I say then, that apostolic authority exists within the Catholic (and Eastern Orthodox Church) or it does not exist at all.

And if the Reformed answer is that we hold the apostolic authority to be one of "the true gospel" without qualification and not some sort of sacramental lineage of the priesthood then we answer in the following ways:

1. This is not the argument of Clement or Augustine here nor the argument of the other fathers elsewhere - even if we take the example of Tertullian (in his days as a Catholic) who argued that we should not debate heretics on Scripture since they had not apostolic succession and therefore were ipso facto in the wrong. If he meant "they had the false interpretation of scripture" and therefore we should not argue with them out of the scripture, how is this even intelligible? But it is clear what the early fathers meant by apostolic succession.

2. What authority has any man whose authority depends on his proper understanding of a doctrine?
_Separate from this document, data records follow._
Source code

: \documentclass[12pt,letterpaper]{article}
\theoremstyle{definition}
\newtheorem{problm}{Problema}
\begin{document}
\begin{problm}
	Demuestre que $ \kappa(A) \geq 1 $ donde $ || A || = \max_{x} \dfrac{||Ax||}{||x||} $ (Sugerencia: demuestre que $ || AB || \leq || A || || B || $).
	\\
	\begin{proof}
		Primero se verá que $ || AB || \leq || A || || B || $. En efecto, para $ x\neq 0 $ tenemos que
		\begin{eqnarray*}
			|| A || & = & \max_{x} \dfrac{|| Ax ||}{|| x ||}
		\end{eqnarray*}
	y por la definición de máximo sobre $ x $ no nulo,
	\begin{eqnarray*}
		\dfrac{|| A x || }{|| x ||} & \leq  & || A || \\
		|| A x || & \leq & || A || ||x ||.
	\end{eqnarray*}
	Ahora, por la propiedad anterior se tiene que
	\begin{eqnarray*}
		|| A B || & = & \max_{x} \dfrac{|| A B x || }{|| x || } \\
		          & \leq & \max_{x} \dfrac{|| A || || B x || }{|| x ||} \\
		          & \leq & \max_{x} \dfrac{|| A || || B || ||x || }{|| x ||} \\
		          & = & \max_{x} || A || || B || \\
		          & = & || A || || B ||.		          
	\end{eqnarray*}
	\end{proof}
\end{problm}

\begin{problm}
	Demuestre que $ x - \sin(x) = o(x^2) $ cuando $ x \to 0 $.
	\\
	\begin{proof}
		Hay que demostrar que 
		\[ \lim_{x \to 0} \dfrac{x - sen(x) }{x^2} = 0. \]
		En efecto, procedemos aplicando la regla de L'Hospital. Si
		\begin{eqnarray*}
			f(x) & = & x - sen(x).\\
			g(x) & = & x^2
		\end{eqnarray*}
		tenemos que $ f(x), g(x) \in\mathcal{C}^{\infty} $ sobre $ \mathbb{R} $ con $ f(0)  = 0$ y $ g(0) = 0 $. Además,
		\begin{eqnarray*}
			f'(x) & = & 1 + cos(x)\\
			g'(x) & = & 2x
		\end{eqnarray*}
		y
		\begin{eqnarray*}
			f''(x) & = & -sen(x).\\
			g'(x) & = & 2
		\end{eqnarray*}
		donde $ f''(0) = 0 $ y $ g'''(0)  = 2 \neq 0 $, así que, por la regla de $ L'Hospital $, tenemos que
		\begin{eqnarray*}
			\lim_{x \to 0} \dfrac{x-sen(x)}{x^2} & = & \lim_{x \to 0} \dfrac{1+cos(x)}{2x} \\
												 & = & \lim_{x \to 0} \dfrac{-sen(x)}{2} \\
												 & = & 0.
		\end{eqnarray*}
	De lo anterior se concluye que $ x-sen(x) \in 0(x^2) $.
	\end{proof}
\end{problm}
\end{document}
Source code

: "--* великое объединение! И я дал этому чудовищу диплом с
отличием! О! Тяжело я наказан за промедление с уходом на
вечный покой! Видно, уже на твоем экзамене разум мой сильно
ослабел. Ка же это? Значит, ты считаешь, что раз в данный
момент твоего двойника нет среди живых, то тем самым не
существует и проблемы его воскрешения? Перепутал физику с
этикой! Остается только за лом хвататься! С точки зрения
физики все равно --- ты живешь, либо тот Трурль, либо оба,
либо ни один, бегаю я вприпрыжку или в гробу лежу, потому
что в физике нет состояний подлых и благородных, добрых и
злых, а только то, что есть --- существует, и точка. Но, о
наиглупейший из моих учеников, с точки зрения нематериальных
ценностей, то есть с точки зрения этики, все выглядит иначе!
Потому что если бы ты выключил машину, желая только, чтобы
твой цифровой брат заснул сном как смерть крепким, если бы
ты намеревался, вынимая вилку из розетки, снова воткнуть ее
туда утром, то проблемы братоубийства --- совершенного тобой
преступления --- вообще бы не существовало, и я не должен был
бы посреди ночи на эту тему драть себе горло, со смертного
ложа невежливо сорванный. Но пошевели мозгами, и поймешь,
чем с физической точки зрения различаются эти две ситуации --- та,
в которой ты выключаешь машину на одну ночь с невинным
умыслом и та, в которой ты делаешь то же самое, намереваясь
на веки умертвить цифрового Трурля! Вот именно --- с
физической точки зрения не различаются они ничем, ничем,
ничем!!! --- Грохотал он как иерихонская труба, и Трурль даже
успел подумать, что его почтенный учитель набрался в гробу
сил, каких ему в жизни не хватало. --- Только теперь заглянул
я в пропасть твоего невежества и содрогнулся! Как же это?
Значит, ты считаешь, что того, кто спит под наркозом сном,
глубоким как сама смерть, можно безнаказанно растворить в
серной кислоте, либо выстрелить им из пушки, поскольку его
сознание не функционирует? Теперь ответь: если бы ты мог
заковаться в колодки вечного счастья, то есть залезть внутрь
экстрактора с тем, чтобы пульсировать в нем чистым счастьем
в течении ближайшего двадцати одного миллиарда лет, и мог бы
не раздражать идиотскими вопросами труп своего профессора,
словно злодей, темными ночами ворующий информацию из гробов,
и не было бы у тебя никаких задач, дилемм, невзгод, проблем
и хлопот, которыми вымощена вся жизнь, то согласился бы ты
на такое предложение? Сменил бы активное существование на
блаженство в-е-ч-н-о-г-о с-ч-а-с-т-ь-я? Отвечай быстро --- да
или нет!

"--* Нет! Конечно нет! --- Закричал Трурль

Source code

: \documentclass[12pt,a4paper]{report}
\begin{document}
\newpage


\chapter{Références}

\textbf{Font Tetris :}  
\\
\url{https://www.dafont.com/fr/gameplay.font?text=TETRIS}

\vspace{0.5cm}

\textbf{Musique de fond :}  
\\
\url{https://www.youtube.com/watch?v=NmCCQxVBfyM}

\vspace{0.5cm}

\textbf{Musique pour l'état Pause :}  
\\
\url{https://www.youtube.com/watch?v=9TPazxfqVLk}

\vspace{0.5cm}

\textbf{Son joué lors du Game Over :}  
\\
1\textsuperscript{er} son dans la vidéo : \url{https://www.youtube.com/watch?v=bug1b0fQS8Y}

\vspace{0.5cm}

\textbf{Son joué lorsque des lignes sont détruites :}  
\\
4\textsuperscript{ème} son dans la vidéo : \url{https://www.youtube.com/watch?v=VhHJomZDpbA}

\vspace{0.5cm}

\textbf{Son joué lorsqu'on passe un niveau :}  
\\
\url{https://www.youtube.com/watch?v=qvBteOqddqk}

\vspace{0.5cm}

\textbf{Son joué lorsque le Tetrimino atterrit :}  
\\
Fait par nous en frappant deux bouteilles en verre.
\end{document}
If my boss has authority over me so long as he holds true to the original ideas of the founders of my company, then how does he have authority when he has obviously diverted the course? In fact, he has real authority over me whether I agree with his ideas or not. In the same way, if a body has authority then individuals or even large groups or even majorities may not usurp their authority or else that body does not have real authority.

I would also comment on St. Clement's line:
the orderly procedure depends on God's will.
If it is God's will that effects Apostolic Succession (and therefore authority) and that succession had been lost for a time between the 5th and 16th centuries, then how/why would it have been His will that such a thing should be lost?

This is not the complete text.